Cracking a PQC and an ECDSA Key using Colour
Capture of a SIKE key from a Samsung device [1]

Your LEDs Could Be Leaking Your Encryption Keys!

Cracking a PQC and an ECDSA Key using Colour

The brute forcing of an encryption key will typically take billions and billions of years to crack. But, if there’s a leakage of some of the information around the key, this could be cut to just minutes. One of the most useful attacks is a side channel attack, which involves some leakage through a secondary channel, such as light, radio waves, or electrical noise. Now, new research has shown that it is possible to recover encryption keys from variations in the intensities of LEDs [here][1]:

The work involved using an iPhone to record the light from an LED, such as one used in a card reader. This involved the ability to derive a 256-bit ECDSA key, and also a SIKE key (used within Post Quantum Cryptography) from a Samsung Galaxy S8 phone. Most work up to this point has used a fairly complex capture and analysis setup, but this work shows that the side channel can be detected purely with the capture from an iPhone:

“One of the most significant things of this paper is the fact that you don’t need to connect the probe, connect a scope, or use a software-defined radio,” — Ben Nassi

Here is an outline of the work:

The SIKE key was captured from the Galaxy device by using the LED on a USB hub which connected audio speakers:

Figure: Capture of SIKE key [1]

For the recovery of the ECDSA key, the team used a connected CCTV camera, and reading from the LED of a smart card reader. The distance between them was 16 meters:

Figure: Capture of ECDSA key [1]

Overall the colour of the LED changes with changes in the cryptographic key operations:

From analysing colour changes, the research team where able to discover the 0 and 1’s of the key:

Conclusions

We have done quite a bit of work on RF and electrical noise discovery of keys from a device, and have used an expensive digital oscilloscope to capture signals.
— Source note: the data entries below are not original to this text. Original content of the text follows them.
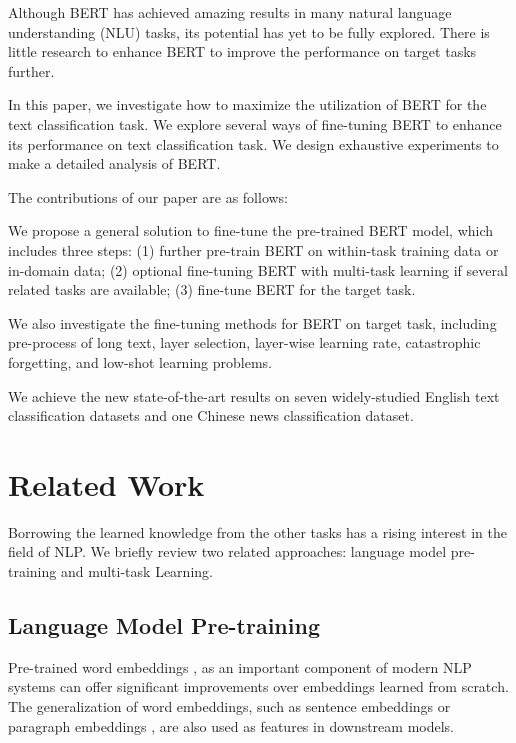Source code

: \documentclass[11pt,a4paper]{article}
\theoremstyle{definition}
\begin{document}
\begin{CJK*}{UTF8}{gbsn}
Although BERT has achieved amazing results in many natural language understanding (NLU) tasks, its potential has yet to be fully explored. There is little research to enhance BERT to improve the performance on target tasks further.

In this paper, we investigate how to maximize the utilization of BERT for the text classification task. We explore several ways of fine-tuning BERT to enhance its performance on text classification task. We design exhaustive experiments to make a detailed analysis of BERT.


The contributions of our paper are as follows:
\begin{itemize*}
	\item
	We propose a general solution to fine-tune the pre-trained BERT model, which includes three steps: (1) further pre-train BERT on within-task training data or in-domain data; (2) optional fine-tuning BERT with multi-task learning if several related tasks are available; (3) fine-tune BERT for the target task.
	\item We also investigate the fine-tuning methods for BERT on target task, including pre-process of long text, layer selection, layer-wise learning rate, catastrophic forgetting, and low-shot learning problems.
	\item
	We achieve the new state-of-the-art results on seven widely-studied English text classification datasets and one Chinese news classification dataset.
	
\end{itemize*}
	
\section{Related Work}
 Borrowing the learned knowledge from the other tasks has a rising interest in the field of NLP. We briefly review two related approaches: language model pre-training and multi-task Learning.

\subsection{Language Model Pre-training}

	Pre-trained word embeddings \cite{mikolov2013distributed,pennington2014glove}, as an important component of modern NLP systems can offer significant improvements over embeddings learned from scratch. The generalization of word embeddings, such as sentence embeddings \cite{kiros2015skip,logeswaran2018efficient} or paragraph embeddings \cite{le2014distributed}, are also used as features in downstream models.
	

\end{CJK*}
\end{document}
This new work shows that it is possible to perform this analysis on relatively inexpensive equipment. While the attack is practically infeasible in production, it is the start of a new area of investigation into how devices leak information. Here is a live demo that we gave:

Reference

[1] Nassi, B., Iluz, E., Cohen, O., Vayner, O., Nassi, D., Zadov, B., & Elovici, Y. (2023). Video-Based Cryptanalysis: Extracting Cryptographic Keys from Video Footage of a Device’s Power LED. Cryptology ePrint Archive.